Gene coexpression network analysis was performed based on the RNA-seq data. For the RNA-seq experiment, fully expanded leaves and roots were taken when the plants were treated with low phosphorus nutrient solution until to 3 leaves separately for RNA extraction with three biological replicates. The transcript abundance (FPKM value) of each gene was calculated based on the length of the gene and the reads mapped to that gene. The interactions of the target gene sets were retrieved from the STRING protein database (http://string-db.org/), and the weight value of the target gene sets was calculated using the WGCNA R package based on the FPKM values. The gene coexpression networks were visualized by Cytoscape software71.

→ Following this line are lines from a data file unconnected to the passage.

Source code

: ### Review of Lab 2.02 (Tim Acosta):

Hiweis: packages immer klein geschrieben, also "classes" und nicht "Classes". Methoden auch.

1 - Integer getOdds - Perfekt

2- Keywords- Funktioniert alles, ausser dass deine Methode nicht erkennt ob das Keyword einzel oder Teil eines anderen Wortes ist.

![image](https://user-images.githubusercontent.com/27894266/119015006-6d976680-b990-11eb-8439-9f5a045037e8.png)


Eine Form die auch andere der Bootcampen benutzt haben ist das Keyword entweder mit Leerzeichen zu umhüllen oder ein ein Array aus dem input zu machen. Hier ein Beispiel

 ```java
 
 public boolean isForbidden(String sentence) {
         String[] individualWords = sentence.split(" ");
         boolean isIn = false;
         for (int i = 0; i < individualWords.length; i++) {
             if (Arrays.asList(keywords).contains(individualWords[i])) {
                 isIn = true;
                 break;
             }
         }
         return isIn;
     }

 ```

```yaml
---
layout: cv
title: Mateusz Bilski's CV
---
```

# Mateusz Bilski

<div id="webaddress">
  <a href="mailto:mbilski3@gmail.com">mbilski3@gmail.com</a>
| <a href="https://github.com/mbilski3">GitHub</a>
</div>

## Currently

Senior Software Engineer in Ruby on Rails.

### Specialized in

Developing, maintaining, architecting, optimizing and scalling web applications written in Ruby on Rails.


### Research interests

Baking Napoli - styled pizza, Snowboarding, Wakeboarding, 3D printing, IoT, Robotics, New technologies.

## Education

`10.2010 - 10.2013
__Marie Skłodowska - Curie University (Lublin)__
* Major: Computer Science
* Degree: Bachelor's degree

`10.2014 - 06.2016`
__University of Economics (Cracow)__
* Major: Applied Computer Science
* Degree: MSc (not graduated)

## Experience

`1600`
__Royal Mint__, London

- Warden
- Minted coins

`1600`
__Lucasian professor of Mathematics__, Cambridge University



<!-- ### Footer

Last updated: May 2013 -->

Quantitative real-time PCR analysis

RNA was extracted using Trizol (TAKARA, Beijing) and reverse transcribed using PrimeScriptTM RT reagent Kit with gDNA Eraser kit (TAKARA, Beijing). Fluorescent quantitative PCR primers were designed according to the specific sequences of each gene, see Table S1. Letin was used as the internal reference gene, and the fluorescent quantitative PCR was performed using the TAKARA SYBR Premix Ex Taq II kit (TAKARA, Beijing, China) with an ABI StepOne Plus real-time fluorescent quantitative PCR instrument (ABI, USA, model 7300). 25 μl of the reaction system contained 1 μl cDNA, 10 μl SYBR The PCR program was: 95 °C for 10 min (pre-denaturation), 95 °C for 3 s (denaturation) and 60 °C for 1 min (annealing-extension) for 40 cycles. The lysis curve procedure was: 95 °C for 15 s, 60 °C for 1 min, and 95 °C for 15 s. Data were calculated using the 2−ΔΔct algorithm for relative expression72. All experiments were performed in three replicates. Statistix (v 8.1) software was used to analyze the significance of the data.

Statistical analysis of data

Statistics was performed by Duncan’s test or Student’s t test. Significance of differences was defined as *P < 0.05, **P < 0.01.